III.4.De la documentación que acompaña la recurrente, se evidencia que ésta acudió al Concejo Municipal de Cochabamba para plantear y resolver un problema que presuntamente afectaría a sus derechos y es que, de manera específica, planteó que dos comerciantes tienen sus casetas en la acera del inmueble de su propiedad obstruyendo el acceso al garaje que tiene en el frontis de su inmueble. Por su parte, el Concejo Municipal reunido en sesión de audiencia pública -según dice la nota que expide el Presidente del órgano colegiado- tomó conocimiento de esos hechos y por ello, mediante nota, conminó a resolver el problema en veinticuatro horas, conminatoria que posteriormente fue reiterada.

Si bien el Concejo Municipal, en su labor de fiscalización puede emitir minutas de comunicación en el sentido de recomendar algo, o pedir informe al Ejecutivo Municipal, no puede en cambio, tomar decisiones que compete a las instancias que corresponden tramitar y resolver a las distintas instancias del Ejecutivo municipal, y menos, imponer conminatorias de ejecución de sus determinaciones en un plazo perentorio cuando se trata de meras recomendaciones o peticiones de informe, lo que no implica que en el marco de sus atribuciones y competencia impongan las sanciones que corresponda, previo proceso, y de acuerdo con las formas y los casos previstos por ley.

En el caso examinado, la recurrente exige el cumplimiento de las “conminatorias” emitidas por el Concejo Municipal (no recurrido) sin sopesar que es éste órgano colegiado que, en el marco de sus atribuciones, es el llamado a hacer cumplir sus determinaciones como ordenanzas o resoluciones municipales, u otras que no se traten, como el caso de las señaladas en las notas suscritas por el Presidente del Concejo Municipal, de simples recomendaciones, las que dicho sea de paso, por su naturaleza, en ningún caso pueden importar determinaciones de carácter imperativo.

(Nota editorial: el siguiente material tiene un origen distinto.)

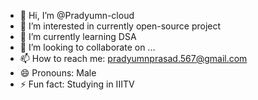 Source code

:- 👋 Hi, I’m @Pradyumn-cloud
- 👀 I’m interested in currently open-source project
- 🌱 I’m currently learning DSA
- 💞️ I’m looking to collaborate on ...
- 📫 How to reach me: pradyumnprasad.567@gmail.com
- 😄 Pronouns: Male
- ⚡ Fun fact: Studying in IIITV

<!---
Pradyumn-cloud/Pradyumn-cloud is a ✨ special ✨ repository because its `README.md` (this file) appears on your GitHub profile.
You can click the Preview link to take a look at your changes.
--->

Por otra parte, la recurrente tampoco a considerado que al tratarse de una presunta lesión a sus derechos subjetivos, en el marco de los deberes de todo ciudadano -al igual que todas las autoridades públicas- de acatar y cumplir con la Constitución Política del Estado y la leyes, debió acudir ante las autoridades administrativas llamadas por ley, en defensa del supuesto legítimo interés que cree se está conculcando, y demandar de las mismas, previo conocimiento de la parte denunciada, que se resuelva el caso por ella presentado, y en su caso, de no ser satisfecha su demanda, acudir a los medios de impugnación que la misma ley le franquea.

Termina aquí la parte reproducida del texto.